Pourquoi le carbone est-il si important dans la lutte aux changements climatiques? Et pourquoi se retrouve-t-il à la fois dans la composition des molécules essentielles aux êtres vivants et de certaines pierre précieuses?

« Carboneutre, empreinte carbonique nulle, bilan de carbone positif : voilà les nouvelles vertus mesurées à l’aune des préoccupations environnementales, en ce début de troisième millénaire »… Tu as sûrement déjà entendu ce genre de charabia écologique. En quoi cet atome, le carbone, est-il si important dans la lutte aux changements climatiques? Et pourquoi se retrouve-t-il à la fois dans la composition de toutes les molécules essentielles aux êtres vivants et de certaines pierres, comme le diamant? C’est ce qu’on comprend lorsqu’on étudie le cycle du carbone, qui décrit les échanges de cet élément qui ont lieu sur la planète.  

En premier, le carbone

Le carbone (C), c’est le quatorzième élément le plus abondant sur la planète et le quatrième dans l’univers. DONC, on en trouve déjà beaucoup autour de nous, mais on en trouve encore PLUS ailleurs dans l’espaceeeeee. Il tient son nom du charbon, dont il est le principal composant. Le carbone peut exister sous forme gazeuse, dissoute dans l’eau, ou sous forme minérale. Il est assez social : il peut faire plusieurs liaisons avec des atomes différents. Il affectionne particulièrement l’hydrogène avec qui il s’associe pour former plusieurs molécules*. ♥‿♥

Dans la nature, il existe deux types de molécules de carbone. Celui qui fait partie des êtres vivants, on l’appelle le carbone organique. On le retrouve dans des molécules complexes : protéines, lipides, glucides. Ces molécules, si tu as déjà regardé des tableaux de valeurs nutritives (comme ceux sur ta boîte de céréales), font partie de ce que l’on mange. Le carbone inorganique, pour sa part, n’est pas lié aux organismes vivants. Les gaz à effet de serre comme le dioxyde de carbone (CO2) et le méthane (CH4) par exemple contiennent du carbone inorganique.  

Un cycle complexe

Le cycle du carbone, c’est plutôt compliqué. Pour commencer, il est présent dans quatre sphères : la biosphère, l’hydrosphère, la lithosphère et l’atmosphère. (Tu n’as rien compris de toutes ces sphères? Pas de panique! On y revient plus loin.) Le carbone circule entre ces réservoirs en fonction des mécanismes et des réactions qui se produiront tout au long du cycle. Parmi ceux-ci, certains sont très rapides, d’une dizaine d’années seulement, et d’autres sont très lents, allant jusqu’à des centaines de millions d’années.  

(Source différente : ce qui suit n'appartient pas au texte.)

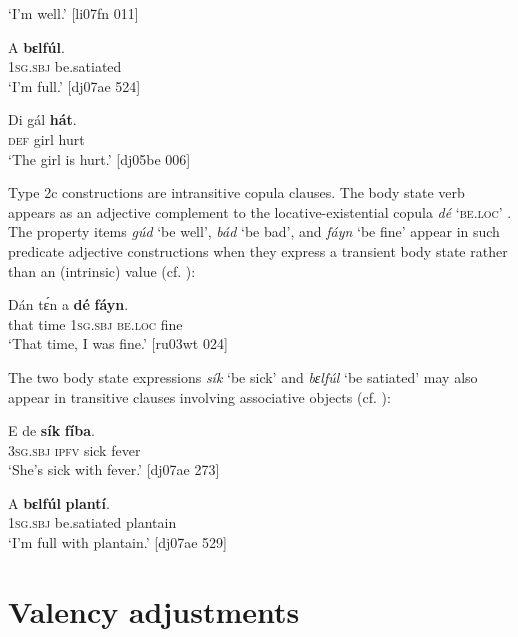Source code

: \glt ‘I’m well.’ [li07fn 011]
\z


\ea%
    \label{ex:key:1265}
    \gll A    \textbf{bɛlfúl}.\\
\textsc{1sg.sbj}  be.satiated\\

\glt ‘I’m full.’ [dj07ae 524]
\z


\ea%
    \label{ex:key:1266}
    \gll Di  gál  \textbf{hát}.\\
\textsc{def}  girl  hurt\\

\glt ‘The girl is hurt.’ [dj05be 006]
\z

Type 2c constructions are intransitive copula clauses. The body state verb appears as an adjective complement to the locative-existential copula \textit{dé} \textsc{‘be.loc’} . The property items \textit{gúd} ‘be well’, \textit{bád} ‘be bad’, and \textit{fáyn} ‘be fine’ appear in such predicate adjective constructions when they express a transient body state rather than an (intrinsic) value (cf. ):


\ea%
    \label{ex:key:1267}
    \gll Dán    tɛ́n    a    \textbf{dé}    \textbf{fáyn}.\\
that    time    \textsc{1sg.sbj}  \textsc{be.loc}  fine\\
\glt ‘That time, I was fine.’   [ru03wt 024]
\z

The two body state expressions \textit{sík} ‘be sick’ and \textit{bɛlfúl} ‘be satiated’ may also appear in transitive clauses involving associative objects (cf. ):


\ea%
    \label{ex:key:1268}
    \gll E    de  \textbf{sík}  \textbf{fíba}.\\
\textsc{3sg.sbj}  \textsc{ipfv}  sick  fever\\

\glt ‘She’s sick with fever.’ [dj07ae 273]
\z


\ea%
    \label{ex:key:1269}
    \gll A    \textbf{bɛlfúl}    \textbf{plantí}.\\
\textsc{1sg.sbj}  be.satiated  plantain\\

\glt ‘I’m full with plantain.’ [dj07ae 529]
\z

\section{Valency adjustments}\label{sec:9.4}

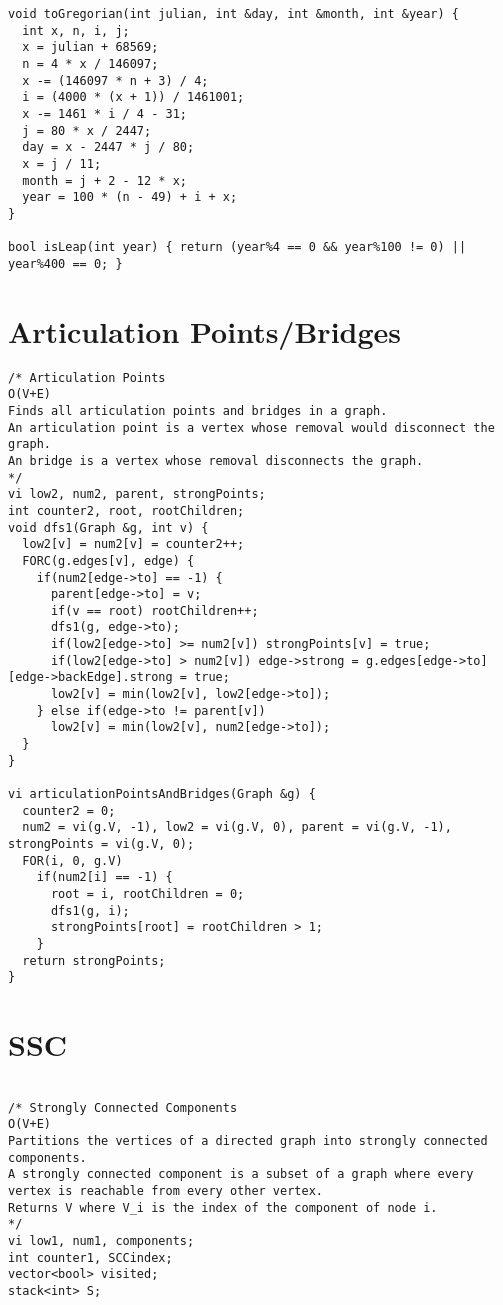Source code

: \documentclass[8pt, oneside]{extarticle}
\begin{document}
\begin{multicols}{3}
\begin{lstlisting}
void toGregorian(int julian, int &day, int &month, int &year) {
  int x, n, i, j;
  x = julian + 68569;
  n = 4 * x / 146097;
  x -= (146097 * n + 3) / 4;
  i = (4000 * (x + 1)) / 1461001;
  x -= 1461 * i / 4 - 31;
  j = 80 * x / 2447;
  day = x - 2447 * j / 80;
  x = j / 11;
  month = j + 2 - 12 * x;
  year = 100 * (n - 49) + i + x;
}

bool isLeap(int year) { return (year%4 == 0 && year%100 != 0) || year%400 == 0; }
\end{lstlisting}

\section{Articulation Points/Bridges}
\begin{lstlisting}
/* Articulation Points
O(V+E)
Finds all articulation points and bridges in a graph.
An articulation point is a vertex whose removal would disconnect the graph.
An bridge is a vertex whose removal disconnects the graph.
*/
vi low2, num2, parent, strongPoints;
int counter2, root, rootChildren;
void dfs1(Graph &g, int v) {
  low2[v] = num2[v] = counter2++;
  FORC(g.edges[v], edge) {
    if(num2[edge->to] == -1) {
      parent[edge->to] = v;
      if(v == root) rootChildren++;
      dfs1(g, edge->to);
      if(low2[edge->to] >= num2[v]) strongPoints[v] = true;
      if(low2[edge->to] > num2[v]) edge->strong = g.edges[edge->to][edge->backEdge].strong = true;
      low2[v] = min(low2[v], low2[edge->to]);
    } else if(edge->to != parent[v])
      low2[v] = min(low2[v], num2[edge->to]);
  }
}

vi articulationPointsAndBridges(Graph &g) {
  counter2 = 0;
  num2 = vi(g.V, -1), low2 = vi(g.V, 0), parent = vi(g.V, -1), strongPoints = vi(g.V, 0);
  FOR(i, 0, g.V)
    if(num2[i] == -1) {
      root = i, rootChildren = 0;
      dfs1(g, i);
      strongPoints[root] = rootChildren > 1;
    }
  return strongPoints;
}
\end{lstlisting}

\section{SSC}

\begin{lstlisting}

/* Strongly Connected Components
O(V+E)
Partitions the vertices of a directed graph into strongly connected components.
A strongly connected component is a subset of a graph where every vertex is reachable from every other vertex.
Returns V where V_i is the index of the component of node i.
*/
vi low1, num1, components;
int counter1, SCCindex;
vector<bool> visited;
stack<int> S;


\end{lstlisting}
\end{multicols}
\end{document}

La biosphère, c’est l’ensemble des êtres vivants de la planète. Le carbone est présent dans les plantes, les forêts, les animaux, et même dans les sols! Grâce à la photosynthèse, qui se déroule autant en milieu terrestre qu’en milieu aquatique, le carbone passe d’une forme inorganique à une forme organique : l’énergie du soleil est utilisée pour transformer le CO2 en glucose (ou sucre) qui servira à la fabrication des tissus végétaux, tout en produisant de l’oxygène. Ensuite, lorsque des animaux mangent des plantes, le carbone se transfère tout au long de la chaîne alimentaire!  

Le processus contraire est réalisé lors de la respiration. Les êtres vivants rejettent alors une partie du carbone qu’ils ingèrent sous forme inorganique. Le reste est éliminé sous forme organique dans les déchets : urines, selles, organismes morts. C’est alors au tour des décomposeurs comme les micro-organismes d’entrer en jeu! Ils décomposent cette matière organique, ce qui produit du CO2, et en absence d’oxygène, ils la fermentent pour donner du CH4. On en trouve, entre autres, dans le sol où ils s’attaquent à des résidus végétaux et animaux à différents stades de décomposition. Ils peuvent même capter (ou stocker) le carbone dans la matière organique du sol, comme dans la tourbe produite par les tourbières! Aussi, des évènements, tels que des feux de forêt, peuvent libérer rapidement le carbone contenu dans les plantes.  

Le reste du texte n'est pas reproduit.